[[ DATASET ENTRIES open ]]

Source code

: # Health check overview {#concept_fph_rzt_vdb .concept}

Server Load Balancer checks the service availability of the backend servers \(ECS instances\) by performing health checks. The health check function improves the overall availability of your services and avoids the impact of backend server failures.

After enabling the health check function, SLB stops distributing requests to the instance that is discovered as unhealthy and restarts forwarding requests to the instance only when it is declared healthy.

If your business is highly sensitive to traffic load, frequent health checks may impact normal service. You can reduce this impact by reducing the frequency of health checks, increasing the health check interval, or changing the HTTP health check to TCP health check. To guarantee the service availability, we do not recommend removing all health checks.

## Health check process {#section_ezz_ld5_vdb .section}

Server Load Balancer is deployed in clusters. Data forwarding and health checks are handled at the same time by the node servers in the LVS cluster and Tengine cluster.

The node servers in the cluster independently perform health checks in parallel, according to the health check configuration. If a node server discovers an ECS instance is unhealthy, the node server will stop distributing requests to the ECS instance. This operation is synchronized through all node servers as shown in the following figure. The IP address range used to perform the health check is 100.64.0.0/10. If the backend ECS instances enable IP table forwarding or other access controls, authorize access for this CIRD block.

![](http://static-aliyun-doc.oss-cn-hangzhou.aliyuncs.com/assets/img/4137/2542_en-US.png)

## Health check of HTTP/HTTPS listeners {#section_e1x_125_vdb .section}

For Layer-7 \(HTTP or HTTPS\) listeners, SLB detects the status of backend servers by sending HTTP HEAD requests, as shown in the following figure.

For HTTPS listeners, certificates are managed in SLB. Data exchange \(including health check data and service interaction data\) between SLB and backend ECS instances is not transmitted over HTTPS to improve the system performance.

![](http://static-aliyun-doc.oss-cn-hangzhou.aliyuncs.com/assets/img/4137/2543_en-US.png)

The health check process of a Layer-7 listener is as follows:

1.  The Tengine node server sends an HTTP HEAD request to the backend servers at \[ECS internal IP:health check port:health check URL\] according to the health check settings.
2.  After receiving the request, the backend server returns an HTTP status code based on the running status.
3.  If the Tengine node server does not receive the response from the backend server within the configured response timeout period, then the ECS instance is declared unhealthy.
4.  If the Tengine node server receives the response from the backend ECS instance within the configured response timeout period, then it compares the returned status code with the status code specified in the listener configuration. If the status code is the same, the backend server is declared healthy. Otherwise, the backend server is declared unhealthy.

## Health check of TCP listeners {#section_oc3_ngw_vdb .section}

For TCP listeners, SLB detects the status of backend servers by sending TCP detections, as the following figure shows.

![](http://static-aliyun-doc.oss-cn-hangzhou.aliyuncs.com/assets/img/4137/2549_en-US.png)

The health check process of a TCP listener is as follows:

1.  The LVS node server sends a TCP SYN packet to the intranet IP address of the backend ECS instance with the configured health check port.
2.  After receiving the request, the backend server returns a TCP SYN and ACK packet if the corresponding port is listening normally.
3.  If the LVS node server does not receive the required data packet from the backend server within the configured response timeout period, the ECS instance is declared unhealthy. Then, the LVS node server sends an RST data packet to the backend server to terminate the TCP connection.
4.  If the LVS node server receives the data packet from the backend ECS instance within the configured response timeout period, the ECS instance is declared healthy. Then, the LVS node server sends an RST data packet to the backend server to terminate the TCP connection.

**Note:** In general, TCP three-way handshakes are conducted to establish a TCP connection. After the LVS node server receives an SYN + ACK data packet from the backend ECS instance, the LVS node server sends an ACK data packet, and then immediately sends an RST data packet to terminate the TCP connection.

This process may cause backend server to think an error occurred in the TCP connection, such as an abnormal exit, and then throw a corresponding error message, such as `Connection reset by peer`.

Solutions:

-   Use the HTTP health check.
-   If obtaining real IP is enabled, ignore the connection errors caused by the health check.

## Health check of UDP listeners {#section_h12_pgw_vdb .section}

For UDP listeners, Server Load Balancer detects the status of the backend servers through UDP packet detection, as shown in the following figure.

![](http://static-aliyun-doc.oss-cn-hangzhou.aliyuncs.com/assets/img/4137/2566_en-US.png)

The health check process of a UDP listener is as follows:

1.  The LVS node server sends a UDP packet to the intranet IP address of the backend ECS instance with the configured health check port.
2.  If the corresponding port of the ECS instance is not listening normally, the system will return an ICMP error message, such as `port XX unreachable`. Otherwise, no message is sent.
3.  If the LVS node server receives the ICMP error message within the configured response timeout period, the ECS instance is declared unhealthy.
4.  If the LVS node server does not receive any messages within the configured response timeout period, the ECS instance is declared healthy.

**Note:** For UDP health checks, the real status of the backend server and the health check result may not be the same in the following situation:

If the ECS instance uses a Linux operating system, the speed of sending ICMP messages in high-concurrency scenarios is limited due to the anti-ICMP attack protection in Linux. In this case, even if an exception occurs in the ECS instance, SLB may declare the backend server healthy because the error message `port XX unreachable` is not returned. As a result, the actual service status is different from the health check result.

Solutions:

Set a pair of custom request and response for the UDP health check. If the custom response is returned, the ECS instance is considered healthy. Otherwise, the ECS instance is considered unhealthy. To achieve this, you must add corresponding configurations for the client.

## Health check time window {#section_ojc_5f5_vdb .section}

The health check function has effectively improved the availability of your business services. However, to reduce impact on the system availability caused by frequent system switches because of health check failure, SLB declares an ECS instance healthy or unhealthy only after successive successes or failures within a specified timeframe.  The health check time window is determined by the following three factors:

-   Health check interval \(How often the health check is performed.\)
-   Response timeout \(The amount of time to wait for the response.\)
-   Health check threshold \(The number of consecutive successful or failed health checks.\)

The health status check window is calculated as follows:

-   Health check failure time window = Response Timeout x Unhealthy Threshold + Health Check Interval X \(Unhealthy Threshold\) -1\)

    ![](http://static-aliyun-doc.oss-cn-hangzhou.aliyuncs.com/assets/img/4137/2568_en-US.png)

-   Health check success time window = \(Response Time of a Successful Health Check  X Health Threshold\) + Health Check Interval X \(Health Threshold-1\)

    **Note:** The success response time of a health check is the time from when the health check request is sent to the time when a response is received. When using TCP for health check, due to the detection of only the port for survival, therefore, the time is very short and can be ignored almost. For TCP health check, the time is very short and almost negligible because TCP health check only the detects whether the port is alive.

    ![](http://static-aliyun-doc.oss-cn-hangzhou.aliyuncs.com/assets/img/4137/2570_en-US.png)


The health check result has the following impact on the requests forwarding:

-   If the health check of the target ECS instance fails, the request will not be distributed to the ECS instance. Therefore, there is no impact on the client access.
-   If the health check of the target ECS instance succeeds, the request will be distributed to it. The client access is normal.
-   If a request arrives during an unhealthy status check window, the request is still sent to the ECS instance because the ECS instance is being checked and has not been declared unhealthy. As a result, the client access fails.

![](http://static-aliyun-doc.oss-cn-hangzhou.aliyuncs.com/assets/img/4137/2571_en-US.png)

[[ DATASET ENTRIES closed ]]

▶ PROBLEM TO SOLVE
In the listing above, transcribe exactly everything from the line containing "X \(Unhealthy Threshold\) -1\)" down to the line containing "X \(Health Threshold-1\)", including both and nothing more.

▶ RESULT OF THIS TASK
-   Health check failure time window = Response Timeout x Unhealthy Threshold + Health Check Interval X \(Unhealthy Threshold\) -1\)

    ![](http://static-aliyun-doc.oss-cn-hangzhou.aliyuncs.com/assets/img/4137/2568_en-US.png)

-   Health check success time window = \(Response Time of a Successful Health Check  X Health Threshold\) + Health Check Interval X \(Health Threshold-1\)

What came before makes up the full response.